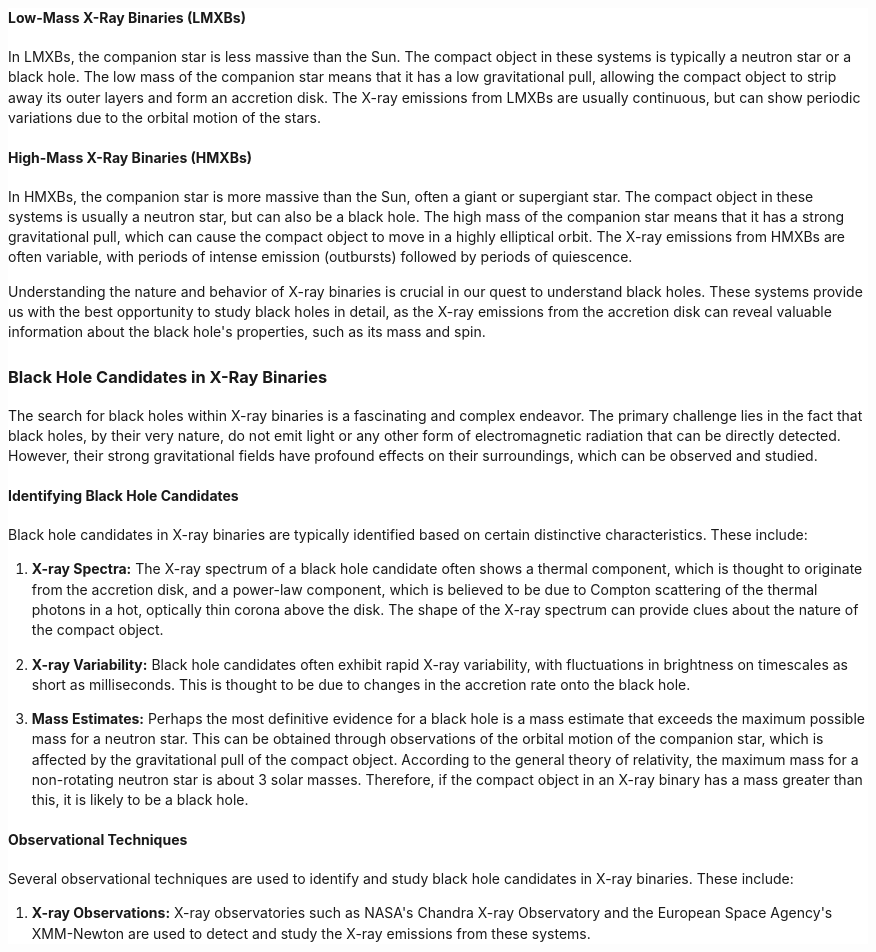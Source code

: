 #### Low-Mass X-Ray Binaries (LMXBs)

In LMXBs, the companion star is less massive than the Sun. The compact object in these systems is typically a neutron star or a black hole. The low mass of the companion star means that it has a low gravitational pull, allowing the compact object to strip away its outer layers and form an accretion disk. The X-ray emissions from LMXBs are usually continuous, but can show periodic variations due to the orbital motion of the stars.

#### High-Mass X-Ray Binaries (HMXBs)

In HMXBs, the companion star is more massive than the Sun, often a giant or supergiant star. The compact object in these systems is usually a neutron star, but can also be a black hole. The high mass of the companion star means that it has a strong gravitational pull, which can cause the compact object to move in a highly elliptical orbit. The X-ray emissions from HMXBs are often variable, with periods of intense emission (outbursts) followed by periods of quiescence.

Understanding the nature and behavior of X-ray binaries is crucial in our quest to understand black holes. These systems provide us with the best opportunity to study black holes in detail, as the X-ray emissions from the accretion disk can reveal valuable information about the black hole's properties, such as its mass and spin.

### Black Hole Candidates in X-Ray Binaries

The search for black holes within X-ray binaries is a fascinating and complex endeavor. The primary challenge lies in the fact that black holes, by their very nature, do not emit light or any other form of electromagnetic radiation that can be directly detected. However, their strong gravitational fields have profound effects on their surroundings, which can be observed and studied.

#### Identifying Black Hole Candidates

Black hole candidates in X-ray binaries are typically identified based on certain distinctive characteristics. These include:

1. **X-ray Spectra:** The X-ray spectrum of a black hole candidate often shows a thermal component, which is thought to originate from the accretion disk, and a power-law component, which is believed to be due to Compton scattering of the thermal photons in a hot, optically thin corona above the disk. The shape of the X-ray spectrum can provide clues about the nature of the compact object.

2. **X-ray Variability:** Black hole candidates often exhibit rapid X-ray variability, with fluctuations in brightness on timescales as short as milliseconds. This is thought to be due to changes in the accretion rate onto the black hole.

3. **Mass Estimates:** Perhaps the most definitive evidence for a black hole is a mass estimate that exceeds the maximum possible mass for a neutron star. This can be obtained through observations of the orbital motion of the companion star, which is affected by the gravitational pull of the compact object. According to the general theory of relativity, the maximum mass for a non-rotating neutron star is about 3 solar masses. Therefore, if the compact object in an X-ray binary has a mass greater than this, it is likely to be a black hole.

#### Observational Techniques

Several observational techniques are used to identify and study black hole candidates in X-ray binaries. These include:

1. **X-ray Observations:** X-ray observatories such as NASA's Chandra X-ray Observatory and the European Space Agency's XMM-Newton are used to detect and study the X-ray emissions from these systems.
━━━━
WHAT NEEDS TO BE DONE: All lines above from the one containing "1. **X-ray Spectra:**" to the one containing "#### Observational Techniques" must be repeated exactly, both lines included, and no others.

RESULT OF THIS TASK:
1. **X-ray Spectra:** The X-ray spectrum of a black hole candidate often shows a thermal component, which is thought to originate from the accretion disk, and a power-law component, which is believed to be due to Compton scattering of the thermal photons in a hot, optically thin corona above the disk. The shape of the X-ray spectrum can provide clues about the nature of the compact object.

2. **X-ray Variability:** Black hole candidates often exhibit rapid X-ray variability, with fluctuations in brightness on timescales as short as milliseconds. This is thought to be due to changes in the accretion rate onto the black hole.

3. **Mass Estimates:** Perhaps the most definitive evidence for a black hole is a mass estimate that exceeds the maximum possible mass for a neutron star. This can be obtained through observations of the orbital motion of the companion star, which is affected by the gravitational pull of the compact object. According to the general theory of relativity, the maximum mass for a non-rotating neutron star is about 3 solar masses. Therefore, if the compact object in an X-ray binary has a mass greater than this, it is likely to be a black hole.

#### Observational Techniques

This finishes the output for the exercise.